Task brief:
Only the stretch of the listing below that runs from the line with "Dog.setName()" through the line with "- month(y,m):获取某月的日历字符串" is to be printed, exactly and with both ends.

Given records:
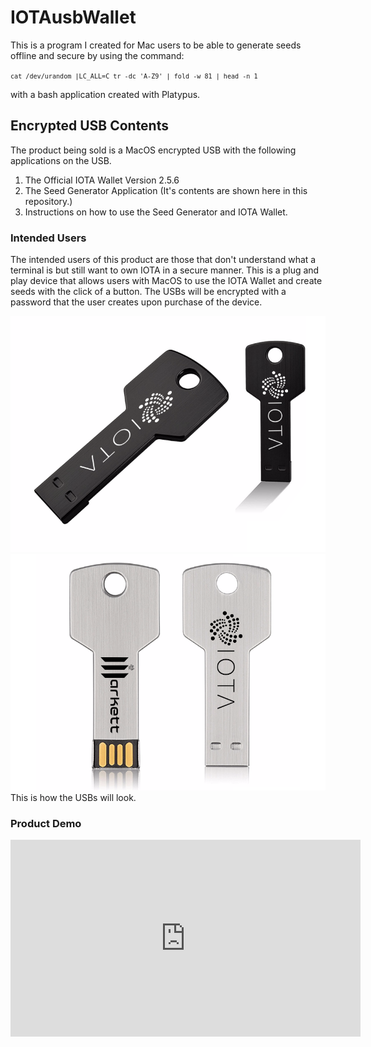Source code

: # IOTAusbWallet
This is a program I created for Mac users to be able to generate seeds offline and secure by using the command:

<code>`cat /dev/urandom |LC_ALL=C tr -dc 'A-Z9' | fold -w 81 | head -n 1`</code>

with a bash application created with Platypus.

## Encrypted USB Contents
The product being sold is a MacOS encrypted USB with the following applications on the USB.

1. The Official IOTA Wallet Version 2.5.6
2. The Seed Generator Application (It's contents are shown here in this repository.)
3. Instructions on how to use the Seed Generator and IOTA Wallet.

### Intended Users

The intended users of this product are those that don't understand what a terminal is but still want to own IOTA in a secure manner. This is a plug and play device that allows users with MacOS to use the IOTA Wallet and create seeds with the click of a button. The USBs will be encrypted with a password that the user creates upon purchase of the device.

<img src="KeyBlack.png" />
<img src="KeySilver.png" />
This is how the USBs will look.


### Product Demo
<iframe width="560" height="315" src="https://www.youtube.com/embed/V9e9iXpKUXk" frameborder="0" allow="autoplay; encrypted-media" allowfullscreen></iframe>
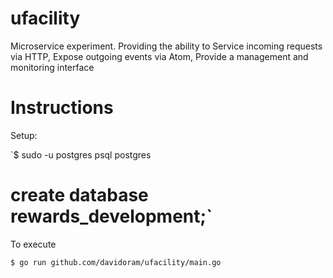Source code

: ufacility
=========

Microservice experiment. Providing the ability to Service incoming requests via HTTP, Expose outgoing events via Atom, Provide a management and monitoring interface


Instructions
============

Setup:

`$ sudo -u postgres psql postgres
# create database rewards_development;`

To execute

`$ go run github.com/davidoram/ufacility/main.go`
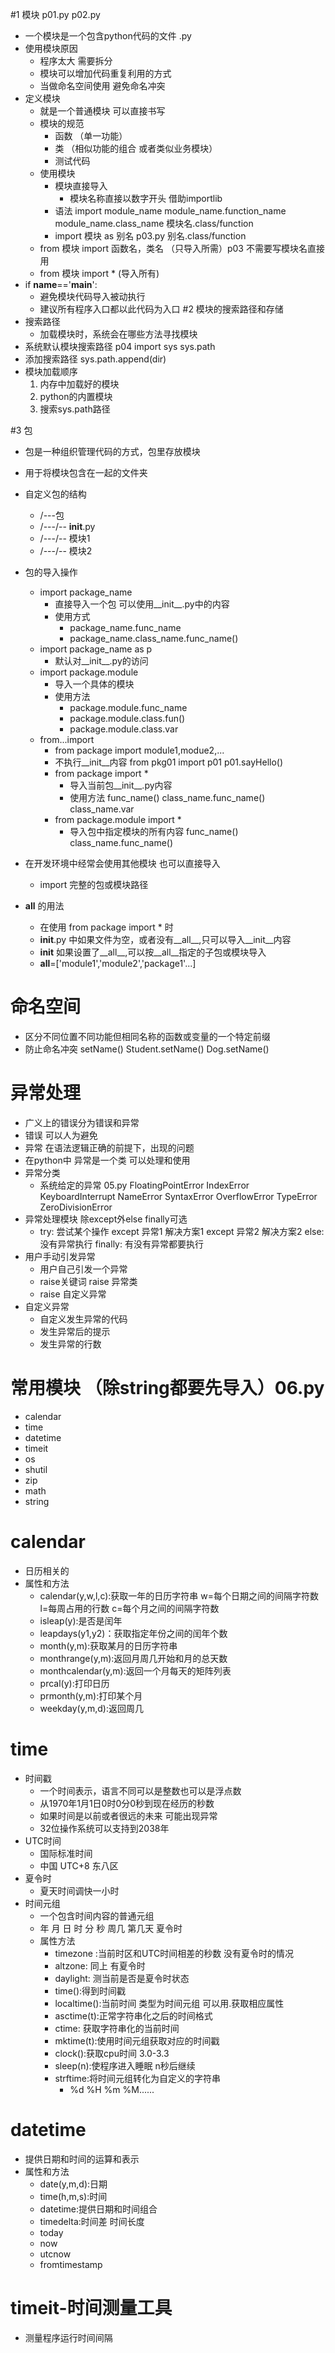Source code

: #1 模块 p01.py p02.py
- 一个模块是一个包含python代码的文件 .py
- 使用模块原因
    - 程序太大 需要拆分
    - 模块可以增加代码重复利用的方式
    - 当做命名空间使用 避免命名冲突
- 定义模块
    - 就是一个普通模块 可以直接书写
    - 模块的规范
        - 函数 （单一功能）
        - 类 （相似功能的组合 或者类似业务模块）
        - 测试代码
    - 使用模块
        - 模块直接导入
            - 模块名称直接以数字开头 借助importlib
        - 语法
            import module_name
            module_name.function_name
            module_name.class_name
            模块名.class/function
        - import 模块 as 别名 p03.py
            别名.class/function
    - from 模块 import 函数名，类名 （只导入所需）p03
        不需要写模块名直接用
    - from 模块 import * (导入所有)
- if __name__=='__main__':
    - 避免模块代码导入被动执行
    - 建议所有程序入口都以此代码为入口
#2 模块的搜索路径和存储
- 搜索路径
    - 加载模块时，系统会在哪些方法寻找模块
- 系统默认模块搜索路径 p04
    import sys
    sys.path
- 添加搜索路径
    sys.path.append(dir)
- 模块加载顺序
    1. 内存中加载好的模块
    2. python的内置模块
    3. 搜索sys.path路径
 
#3 包
- 包是一种组织管理代码的方式，包里存放模块
- 用于将模块包含在一起的文件夹
- 自定义包的结构
    -   /---包
    -   /---/-- __init__.py
    -   /---/-- 模块1
    -   /---/-- 模块2
- 包的导入操作
    - import package_name
        - 直接导入一个包 可以使用__init__.py中的内容
        - 使用方式
            - package_name.func_name
            - package_name.class_name.func_name()
    - import package_name as p
        - 默认对__init__.py的访问
    - import package.module
        - 导入一个具体的模块
        - 使用方法
            - package.module.func_name
            - package.module.class.fun()
            - package.module.class.var
    - from...import
        - from package import module1,modue2,...
        - 不执行__init__内容
            from pkg01 import p01
            p01.sayHello()
        - from package import *
            - 导入当前包__init__.py内容
            - 使用方法
                func_name()
                class_name.func_name()
                class_name.var
        - from package.module import *
            - 导入包中指定模块的所有内容
                func_name()
                class_name.func_name()
                
- 在开发环境中经常会使用其他模块 也可以直接导入
    - import 完整的包或模块路径
- __all__ 的用法
    - 在使用 from package import * 时
    - __init__.py 中如果文件为空，或者没有__all__,只可以导入__init__内容
    - __init__ 如果设置了__all__,可以按__all__指定的子包或模块导入
    - __all__=['module1','module2','package1'...]
     
# 命名空间
- 区分不同位置不同功能但相同名称的函数或变量的一个特定前缀
- 防止命名冲突
    setName()
    Student.setName()
    Dog.setName()
    
# 异常处理
- 广义上的错误分为错误和异常
- 错误 可以人为避免
- 异常 在语法逻辑正确的前提下，出现的问题
- 在python中 异常是一个类 可以处理和使用
- 异常分类
    - 系统给定的异常 05.py
        FloatingPointError
        IndexError
        KeyboardInterrupt
        NameError
        SyntaxError
        OverflowError
        TypeError
        ZeroDivisionError
- 异常处理模块 除except外else finally可选
    - try:
        尝试某个操作
      except 异常1
        解决方案1
      except 异常2
        解决方案2
      else:
        没有异常执行
      finally:
        有没有异常都要执行
- 用户手动引发异常
    - 用户自己引发一个异常
    - raise关键词 raise 异常类
    - raise 自定义异常
- 自定义异常
    - 自定义发生异常的代码
    - 发生异常后的提示
    - 发生异常的行数
# 常用模块 （除string都要先导入）06.py
- calendar
- time
- datetime
- timeit
- os
- shutil
- zip
- math
- string
# calendar
- 日历相关的
- 属性和方法
    - calendar(y,w,l,c):获取一年的日历字符串 w=每个日期之间的间隔字符数 l=每周占用的行数 c=每个月之间的间隔字符数
    - isleap(y):是否是闰年
    - leapdays(y1,y2)：获取指定年份之间的闰年个数
    - month(y,m):获取某月的日历字符串
    - monthrange(y,m):返回月周几开始和月的总天数
    - monthcalendar(y,m):返回一个月每天的矩阵列表
    - prcal(y):打印日历
    - prmonth(y,m):打印某个月
    - weekday(y,m,d):返回周几
# time
- 时间戳
    - 一个时间表示，语言不同可以是整数也可以是浮点数
    - 从1970年1月1日0时0分0秒到现在经历的秒数
    - 如果时间是以前或者很远的未来 可能出现异常
    - 32位操作系统可以支持到2038年
- UTC时间
    - 国际标准时间
    - 中国 UTC+8 东八区
- 夏令时
    - 夏天时间调快一小时
- 时间元组
    - 一个包含时间内容的普通元组
    - 年 月 日 时 分 秒 周几 第几天 夏令时
    - 属性方法
        - timezone :当前时区和UTC时间相差的秒数 没有夏令时的情况
        - altzone: 同上 有夏令时
        - daylight: 测当前是否是夏令时状态
        - time():得到时间戳
        - localtime():当前时间 类型为时间元组 可以用.获取相应属性
        - asctime(t):正常字符串化之后的时间格式
        - ctime: 获取字符串化的当前时间
        - mktime(t):使用时间元组获取对应的时间戳
        - clock():获取cpu时间 3.0-3.3
        - sleep(n):使程序进入睡眠 n秒后继续
        - strftime:将时间元组转化为自定义的字符串
            - %d %H %m %M......
# datetime
- 提供日期和时间的运算和表示
- 属性和方法
    - date(y,m,d):日期 
    - time(h,m,s):时间
    - datetime:提供日期和时间组合
    - timedelta:时间差 时间长度
    - today
    - now
    - utcnow
    - fromtimestamp
# timeit-时间测量工具
- 测量程序运行时间间隔
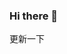 ### Hi there 👋

<!--
**keda666666/keda666666** is a ✨ _special_ ✨ repository because its `README.md` (this file) appears on your GitHub profile.

Here are some ideas to get you started:

- 🔭 I’m currently working on JSPI
- 🌱 I’m currently learning Python
- 👯 I’m looking to collaborate on Github
- 🤔 I’m looking for help with Android
- 💬 Ask me about Python&Alibaba
- 📫 How to reach me: EMail:keda@chinakeda.onmicrosoft.com
- 😄 Pronouns: Fish
- ⚡ Fun fact: Man
-->更新一下
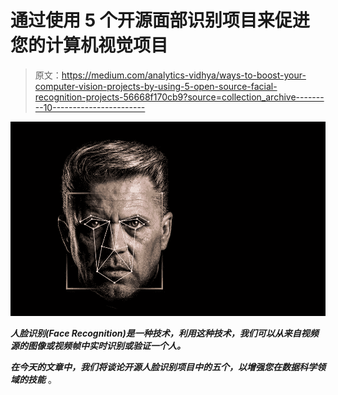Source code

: # 通过使用 5 个开源面部识别项目来促进您的计算机视觉项目

> 原文：<https://medium.com/analytics-vidhya/ways-to-boost-your-computer-vision-projects-by-using-5-open-source-facial-recognition-projects-56668f170cb9?source=collection_archive---------10----------------------->

![](img/144c98a4f783b05c75c6c49f2127ca49.png)

***人脸识别(Face Recognition)是一种技术，利用这种技术，我们可以从来自视频源的图像或视频帧中实时识别或验证一个人。***

***在今天的文章中，我们将谈论开源人脸识别项目中的五个，以增强您在数据科学领域的技能*** 。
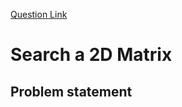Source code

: [Question Link](https://leetcode.com/problems/search-a-2d-matrix/)

# Search a 2D Matrix

## Problem statement

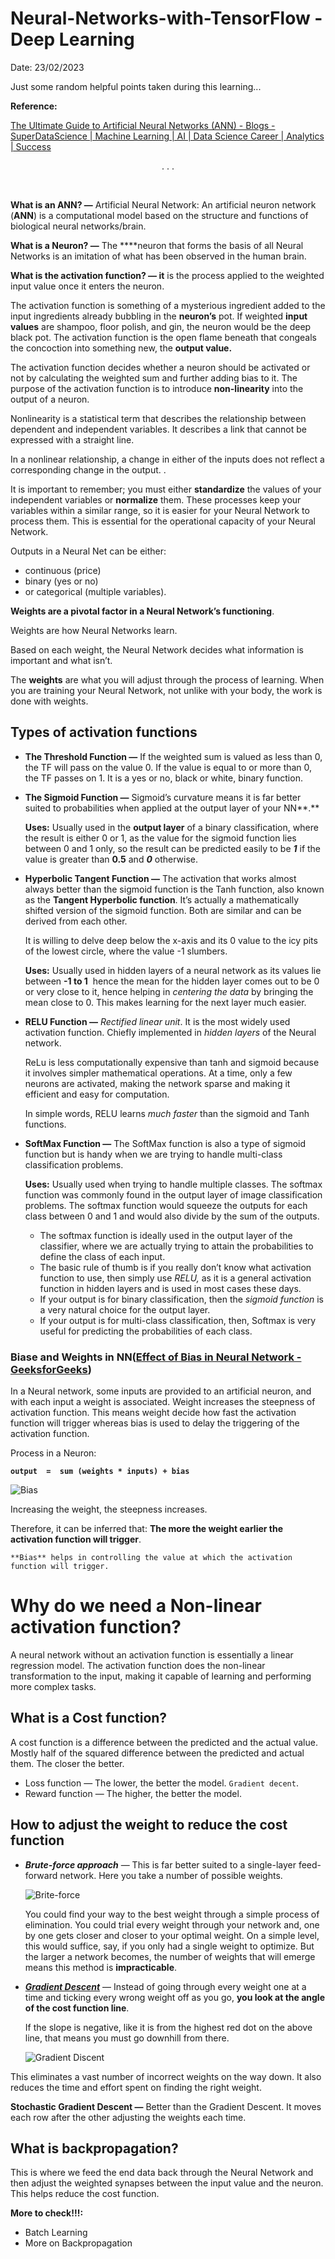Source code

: # Neural-Networks-with-TensorFlow - Deep Learning

Date: 23/02/2023

Just some random helpful points taken during this learning...

**Reference:**

[The Ultimate Guide to Artificial Neural Networks (ANN) - Blogs - SuperDataScience | Machine Learning | AI | Data Science Career | Analytics | Success](https://www.superdatascience.com/blogs/the-ultimate-guide-to-artificial-neural-networks-ann)

<p align = "center"> . . . </p></br>

**What is an ANN? —** Artificial Neural Network: An artificial neuron network (**ANN**) is a computational model based on the structure and functions of biological neural networks/brain.

**What is a Neuron? —** The ****neuron that forms the basis of all Neural Networks is an imitation of what has been observed in the human brain.

**What is the activation function? — it** is the process applied to the weighted input value once it enters the neuron.

The activation function is something of a mysterious ingredient added to the input ingredients already bubbling in the **neuron’s** pot. If weighted **input values** are shampoo, floor polish, and gin, the neuron would be the deep black pot. The activation function is the open flame beneath that congeals the concoction into something new, the **output value.**

The activation function decides whether a neuron should be activated or not by calculating the weighted sum and further adding bias to it. The purpose of the activation function is to introduce **non-linearity** into the output of a neuron.

Nonlinearity is a statistical term that describes the relationship between dependent and independent variables. It describes a link that cannot be expressed with a straight line.

In a nonlinear relationship, a change in either of the inputs does not reflect a corresponding change in the output.
.

It is important to remember; you must either **standardize** the values of your independent variables or **normalize** them. These processes keep your variables within a similar range, so it is easier for your Neural Network to process them. This is essential for the operational capacity of your Neural Network.

Outputs in a Neural Net can be either:

- continuous (price)
- binary (yes or no)
- or categorical (multiple variables).

**Weights are a pivotal factor in a Neural Network’s functioning**.

Weights are how Neural Networks learn.

Based on each weight, the Neural Network decides what information is important and what isn’t.

The **weights** are what you will adjust through the process of learning. When you are training your Neural Network, not unlike with your body, the work is done with weights.

## Types of activation functions

- **The Threshold Function —** If the weighted sum is valued as less than 0, the TF will pass on the value 0. If the value is equal to or more than 0, the TF passes on 1. It is a yes or no, black or white, binary function.
    
    
- **The Sigmoid Function —** Sigmoid’s curvature means it is far better suited to probabilities when applied at the output layer of your NN**.**
    
    **Uses:** Usually used in the **output layer** of a binary classification, where the result is either 0 or 1, as the value for the sigmoid function lies between 0 and 1 only, so the result can be predicted easily to be ***1*** if the value is greater than **0.5** and ***0*** otherwise.
    
- **Hyperbolic Tangent Function —** The activation that works almost always better than the sigmoid function is the Tanh function, also known as the **Tangent Hyperbolic function**. It’s actually a mathematically shifted version of the sigmoid function. Both are similar and can be derived from each other.
    
    It is willing to delve deep below the x-axis and its 0 value to the icy pits of the lowest circle, where the value -1 slumbers.
    
    **Uses:** Usually used in hidden layers of a neural network as its values lie between **-1 to 1** 
    hence the mean for the hidden layer comes out to be 0 or very close to it, hence helping in *centering the data* by bringing the mean close to 0. This makes learning for the next layer much easier.
    
- ****RELU Function —**** *Rectified linear unit*. It is the most widely used activation function. Chiefly implemented in *hidden layers* of the Neural network.
    
    ReLu is less computationally expensive than tanh and sigmoid because it involves simpler mathematical operations. At a time, only a few neurons are activated, making the network sparse and making it efficient and easy for computation.
    
    In simple words, RELU learns *much faster* than the sigmoid and Tanh functions.
    
- ****SoftMax Function —**** The SoftMax function is also a type of sigmoid function but is handy when we are trying to handle multi-class classification problems.
    
    **Uses:** Usually used when trying to handle multiple classes. The softmax function was commonly found in the output layer of image classification problems. The softmax function would squeeze the outputs for each class between 0 and 1 and would also divide by the sum of the outputs.
    
    - The softmax function is ideally used in the output layer of the classifier, where we are actually trying to attain the probabilities to define the class of each input.
    - The basic rule of thumb is if you really don’t know what activation function to use, then simply use *RELU,* as it is a general activation function in hidden layers and is used in most cases these days.
    - If your output is for binary classification, then the *sigmoid function* is a very natural choice for the output layer.
    - If your output is for multi-class classification, then, Softmax is very useful for predicting the probabilities of each class.
    

### Biase and Weights in NN([Effect of Bias in Neural Network - GeeksforGeeks](https://www.geeksforgeeks.org/effect-of-bias-in-neural-network/))

In a Neural network, some inputs are provided to an artificial neuron, and with each input a weight is associated. Weight increases the steepness of activation function. This means weight decide how fast the activation function will trigger whereas bias is used to delay the triggering of the activation function.

Process in a Neuron:

**`output  =  sum (weights * inputs) + bias`**

![Bias](https://media.geeksforgeeks.org/wp-content/uploads/neuron.png)

Increasing the weight, the steepness increases.

Therefore, it can be inferred that: **The more the weight earlier the activation function will trigger**.

`**Bias** helps in controlling the value at which the activation function will trigger.`

# Why do we need a Non-linear activation function?

A neural network without an activation function is essentially a linear regression model. The activation function does the non-linear transformation to the input, making it capable of learning and performing more complex tasks.

## What is a Cost function?

A cost function is a difference between the predicted and the actual value. Mostly half of the squared difference between the predicted and actual them. The closer the better.

- Loss function — The lower, the better the model. `Gradient decent`.
- Reward function — The higher, the better the model.

## How to adjust the weight to reduce the cost function

- ***Brute-force approach*** — This is far better suited to a single-layer feed-forward network. Here you take a number of possible weights.
    
    ![Brite-force](https://sds-platform-private.s3-us-east-2.amazonaws.com/uploads/45_blog_image_26.png)
    
    You could find your way to the best weight through a simple process of elimination. You could trial every weight through your network and, one by one gets closer and closer to your optimal weight. On a simple level, this would suffice, say, if you only had a single weight to optimize. But the larger a network becomes, the number of weights that will emerge means this method is **impracticable**.
    
- ***[Gradient Descent](https://iamtrask.github.io/2015/07/27/python-network-part2/)*** — Instead of going through every weight one at a time and ticking every wrong weight off as you go, **you look at the angle of the cost function line**.
    
    If the slope is negative, like it is from the highest red dot on the above line, that means you must go downhill from there.
    
    ![Gradient Discent](https://sds-platform-private.s3-us-east-2.amazonaws.com/uploads/45_blog_image_29.png)
    

This eliminates a vast number of incorrect weights on the way down. It also reduces the time and effort spent on finding the right weight.

**Stochastic Gradient Descent —** Better than the Gradient Descent. It moves each row after the other adjusting the weights each time.

## What is backpropagation?

This is where we feed the end data back through the Neural Network and then adjust the weighted synapses between the input value and the neuron. This helps reduce the cost function.

**More to check!!!:** 

- Batch Learning
- More on Backpropagation
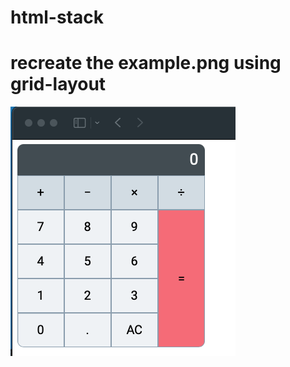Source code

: # html-stack

# recreate the example.png using grid-layout

![Screenshot](./start/Screenshot%202022-12-17%20alle%2012.25.01.png)
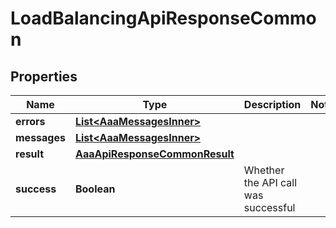

# LoadBalancingApiResponseCommon


## Properties

| Name | Type | Description | Notes |
|------------ | ------------- | ------------- | -------------|
|**errors** | [**List&lt;AaaMessagesInner&gt;**](AaaMessagesInner.md) |  |  |
|**messages** | [**List&lt;AaaMessagesInner&gt;**](AaaMessagesInner.md) |  |  |
|**result** | [**AaaApiResponseCommonResult**](AaaApiResponseCommonResult.md) |  |  |
|**success** | **Boolean** | Whether the API call was successful |  |



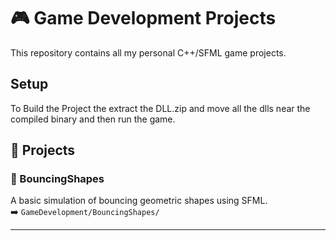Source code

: # 🎮 Game Development Projects

This repository contains all my personal C++/SFML game projects.

## Setup
To Build the Project the extract the DLL.zip and move all the dlls near the compiled binary and then run the game.

## 🚀 Projects

### 🔹 BouncingShapes
A basic simulation of bouncing geometric shapes using SFML.  
➡️ `GameDevelopment/BouncingShapes/`

---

Expected output:
    Dog.setName()
    
# 异常处理
- 广义上的错误分为错误和异常
- 错误 可以人为避免
- 异常 在语法逻辑正确的前提下，出现的问题
- 在python中 异常是一个类 可以处理和使用
- 异常分类
    - 系统给定的异常 05.py
        FloatingPointError
        IndexError
        KeyboardInterrupt
        NameError
        SyntaxError
        OverflowError
        TypeError
        ZeroDivisionError
- 异常处理模块 除except外else finally可选
    - try:
        尝试某个操作
      except 异常1
        解决方案1
      except 异常2
        解决方案2
      else:
        没有异常执行
      finally:
        有没有异常都要执行
- 用户手动引发异常
    - 用户自己引发一个异常
    - raise关键词 raise 异常类
    - raise 自定义异常
- 自定义异常
    - 自定义发生异常的代码
    - 发生异常后的提示
    - 发生异常的行数
# 常用模块 （除string都要先导入）06.py
- calendar
- time
- datetime
- timeit
- os
- shutil
- zip
- math
- string
# calendar
- 日历相关的
- 属性和方法
    - calendar(y,w,l,c):获取一年的日历字符串 w=每个日期之间的间隔字符数 l=每周占用的行数 c=每个月之间的间隔字符数
    - isleap(y):是否是闰年
    - leapdays(y1,y2)：获取指定年份之间的闰年个数
    - month(y,m):获取某月的日历字符串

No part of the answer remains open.